Opinion
Civ. No. 10-315 JCH/LFG.
January 14, 2011
MEMORANDUM OPINION AND ORDER
This matter is before the Court on Defendant's Motion to Dismiss [Doc. 9]. This motion seeks to dismiss Plaintiffs' Count III in its entirety and Plaintiffs' Count IV to the extent that it states a claim against Defendant in his official capacity. The Court having considered the motion, briefs, exhibits, and relevant law, and being otherwise fully informed, finds that Defendant's motion is well-taken and should be GRANTED. As the motion does not address Plaintiffs' Counts I and II, those Counts remain, as does Count IV against Defendant in his individual capacity.
BACKGROUND
Plaintiffs, all female attorneys employed by the New Mexico Attorney General's Office, filed an Amended Complaint [Doc. 6] on April 5, 2010, alleging that they are paid less than similarly situated male attorneys in their office.
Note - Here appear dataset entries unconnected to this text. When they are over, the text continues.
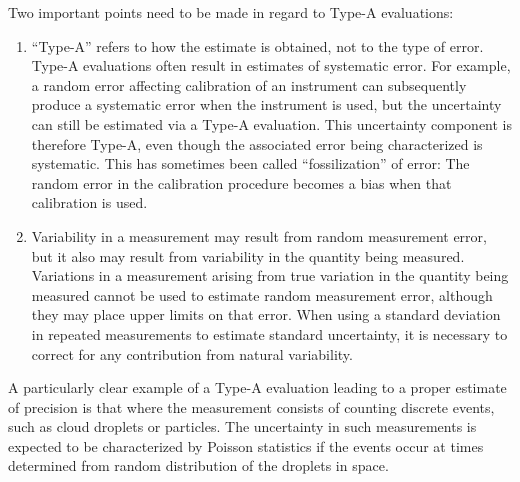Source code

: \documentclass[12pt,twoside,english]{article}\usepackage[]{graphicx}\usepackage[]{color}
\begin{document}
{{\begin{appendices}
Two important points need to be made in regard to Type-A evaluations:  
\begin{enumerate}
\item ``Type-A'' refers to how the estimate is obtained, not to the type of error. Type-A evaluations often result in estimates of systematic error. For example, a random error affecting calibration of an instrument can subsequently produce a systematic error when the instrument is used, but the uncertainty can still be estimated via a Type-A evaluation. This uncertainty component is therefore Type-A, even though the associated error being characterized is systematic. This has sometimes been called ``fossilization'' of error: The random error in the calibration procedure becomes a bias when that calibration is used.  
\item Variability in a measurement may result from random measurement error, but it also may result from variability in the quantity being measured. Variations in a measurement arising from true variation in the quantity being measured cannot be used to estimate random measurement error, although they may place upper limits on that error. When using a standard deviation in repeated measurements to estimate standard uncertainty, it is necessary to correct for any contribution from natural variability.  
\end{enumerate}
A particularly clear example of a Type-A evaluation leading to a proper estimate of precision is that where the measurement consists of counting discrete events, such as cloud droplets or particles. The uncertainty in such measurements is expected to be characterized by Poisson statistics if the events occur at times determined from random distribution of the droplets in space. 


\end{appendices}}}
\end{document}
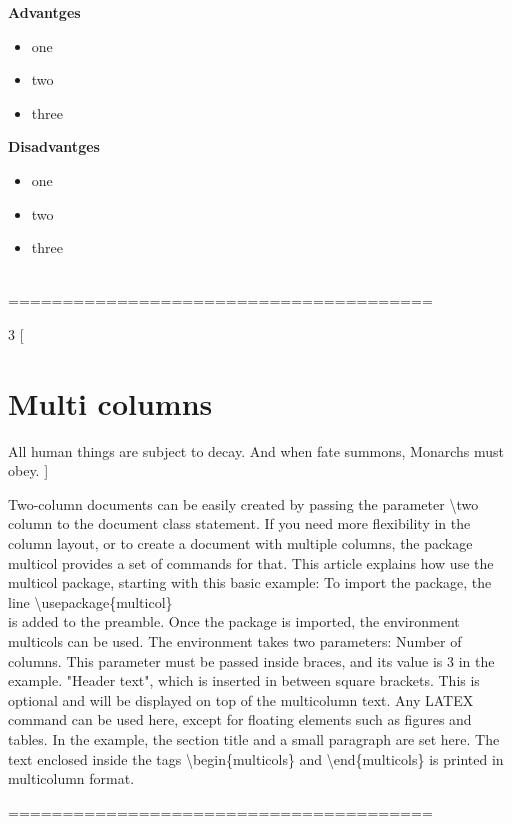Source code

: \documentclass{article}
\begin{document}
	
	
	\begin{minipage}{0.5\linewidth}
		\textbf{Advantges}		
		\begin{itemize}
			\item one
			\item two
			\item three
		\end{itemize}	
	\end{minipage}	
	\begin{minipage}{0.5\linewidth}
		\textbf{Disadvantges}	
		\begin{itemize}
			\item one
			\item two
			\item three
		\end{itemize}	
	\end{minipage}
	\\
	
	=======================================	
	
	\begin{multicols}{3}
		[
		\section{Multi columns}	
		All human things are subject to decay. And when fate summons, Monarchs must obey.	
		]
		
		Two-column documents can be easily created by passing the parameter \textbackslash two column to the document class statement. If you need more flexibility in the column layout, or to create a document with multiple columns, the package multicol provides a set of commands for that. This article explains how use the multicol package, starting with this basic example:
		To import the package, the line
		\textbackslash usepackage\{multicol\}\\
		is added to the preamble. Once the package is imported, the environment multicols can be used. The environment takes two parameters:
		Number of columns. This parameter must be passed inside braces, and its value is 3 in the example.
		"Header text", which is inserted in between square brackets. This is optional and will be displayed on top of the multicolumn text. Any LATEX command can be used here, except for floating elements such as figures and tables. In the example, the section title and a small paragraph are set here.
		The text enclosed inside the tags \textbackslash begin\{multicols\} and \textbackslash end\{multicols\} is printed in multicolumn format.
	\end{multicols}
	=======================================	
	
\end{document}
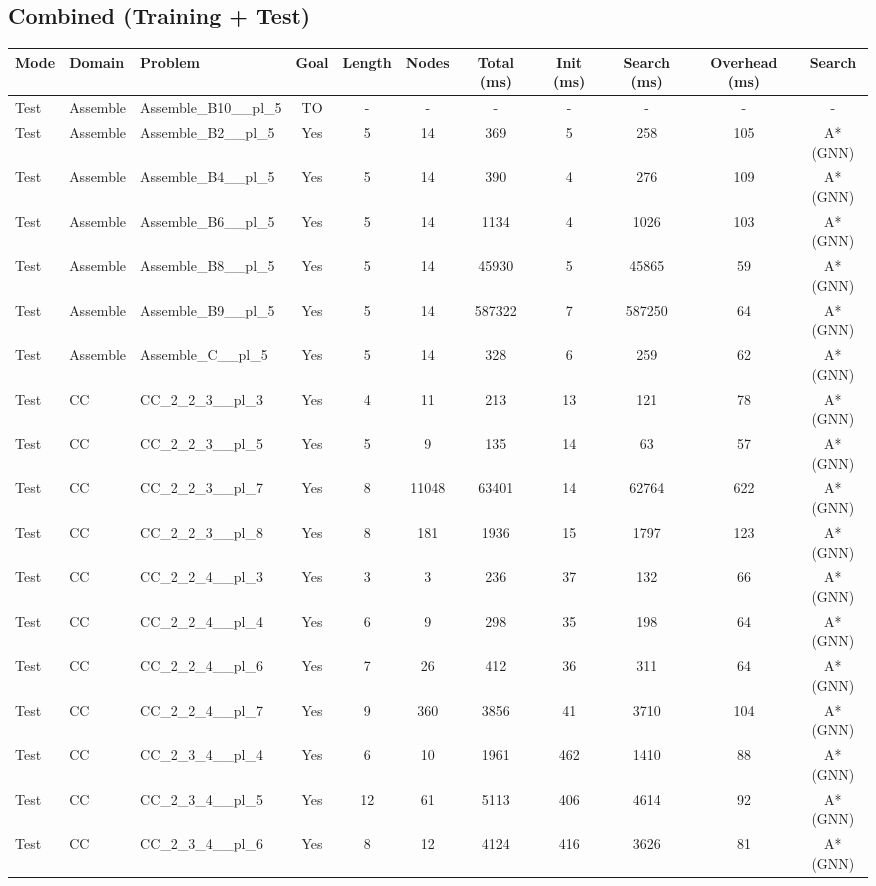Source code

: \documentclass{article}
\begin{document}
\subsection*{Combined (Training + Test)}
\begin{tabular}{lllcccccccc}
\toprule
Mode & Domain & Problem & Goal & Length & Nodes & Total (ms) & Init (ms) & Search (ms) & Overhead (ms) & Search \\
\midrule
Test & Assemble & Assemble\_B10\_\_pl\_5 & TO & - & - & - & - & - & - & - \\
Test & Assemble & Assemble\_B2\_\_pl\_5 & Yes & 5 & 14 & 369 & 5 & 258 & 105 & A*(GNN) \\
Test & Assemble & Assemble\_B4\_\_pl\_5 & Yes & 5 & 14 & 390 & 4 & 276 & 109 & A*(GNN) \\
Test & Assemble & Assemble\_B6\_\_pl\_5 & Yes & 5 & 14 & 1134 & 4 & 1026 & 103 & A*(GNN) \\
Test & Assemble & Assemble\_B8\_\_pl\_5 & Yes & 5 & 14 & 45930 & 5 & 45865 & 59 & A*(GNN) \\
Test & Assemble & Assemble\_B9\_\_pl\_5 & Yes & 5 & 14 & 587322 & 7 & 587250 & 64 & A*(GNN) \\
Test & Assemble & Assemble\_C\_\_pl\_5 & Yes & 5 & 14 & 328 & 6 & 259 & 62 & A*(GNN) \\
Test & CC & CC\_2\_2\_3\_\_pl\_3 & Yes & 4 & 11 & 213 & 13 & 121 & 78 & A*(GNN) \\
Test & CC & CC\_2\_2\_3\_\_pl\_5 & Yes & 5 & 9 & 135 & 14 & 63 & 57 & A*(GNN) \\
Test & CC & CC\_2\_2\_3\_\_pl\_7 & Yes & 8 & 11048 & 63401 & 14 & 62764 & 622 & A*(GNN) \\
Test & CC & CC\_2\_2\_3\_\_pl\_8 & Yes & 8 & 181 & 1936 & 15 & 1797 & 123 & A*(GNN) \\
Test & CC & CC\_2\_2\_4\_\_pl\_3 & Yes & 3 & 3 & 236 & 37 & 132 & 66 & A*(GNN) \\
Test & CC & CC\_2\_2\_4\_\_pl\_4 & Yes & 6 & 9 & 298 & 35 & 198 & 64 & A*(GNN) \\
Test & CC & CC\_2\_2\_4\_\_pl\_6 & Yes & 7 & 26 & 412 & 36 & 311 & 64 & A*(GNN) \\
Test & CC & CC\_2\_2\_4\_\_pl\_7 & Yes & 9 & 360 & 3856 & 41 & 3710 & 104 & A*(GNN) \\
Test & CC & CC\_2\_3\_4\_\_pl\_4 & Yes & 6 & 10 & 1961 & 462 & 1410 & 88 & A*(GNN) \\
Test & CC & CC\_2\_3\_4\_\_pl\_5 & Yes & 12 & 61 & 5113 & 406 & 4614 & 92 & A*(GNN) \\
Test & CC & CC\_2\_3\_4\_\_pl\_6 & Yes & 8 & 12 & 4124 & 416 & 3626 & 81 & A*(GNN) \\

\end{tabular}
\end{document}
The suit names Defendant in his individual as well as official capacity. Plaintiffs' Amended Complaint states four Counts: (I) violation of the Equal Pay Act, 29 U.S.C. § 206(d); (II) discrimination on the basis of sex in violation of Title VII of the Civil Rights Act; (III) discrimination on the basis of sex in violation of the New Mexico Human Rights Act ("NMHRA"); and (IV) violation of 42 U.S.C. § 1983. Defendant seeks to dismiss certain claims pursuant to Fed.R.Civ.P. 12(b)(1) and the Eleventh Amendment to the Constitution of the United States. Defendant acknowledges that Plaintiffs' claims brought pursuant to the Equal Pay Act and Title VII are not subject to an Eleventh Amendment immunity defense, and he does not seek to dismiss them in this motion. See Motion to Dismiss (hereinafter "Def't. Mot.") [Doc. 9] at 3.
ANALYSIS
Under Fed.R.Civ.P. 12(b)(1), a defendant may move to dismiss a claim for lack of subject matter jurisdiction. In their Response to Defendant's Motion to Dismiss (hereinafter "Pl. Resp.") [Doc. 11], Plaintiffs contend that Defendant's motion is untimely, because motions asserting defenses under Rule 12(b) must be made before a pleading if a responsive pleading is allowed. Id. at 8. This contention is wrong for two reasons. First, a motion challenging subject matter jurisdiction may be brought at any point during litigation. See United Keetoowah Band of Cherokee Indians v. Oklahoma, 927 F.2d 1170, 1173 n. 8 (10th Cir. 1991). Second, the motion was electronically filed simultaneously with Defendant's Answer, rather than after the Answer. Thus, the Court will accept the motion as timely filed.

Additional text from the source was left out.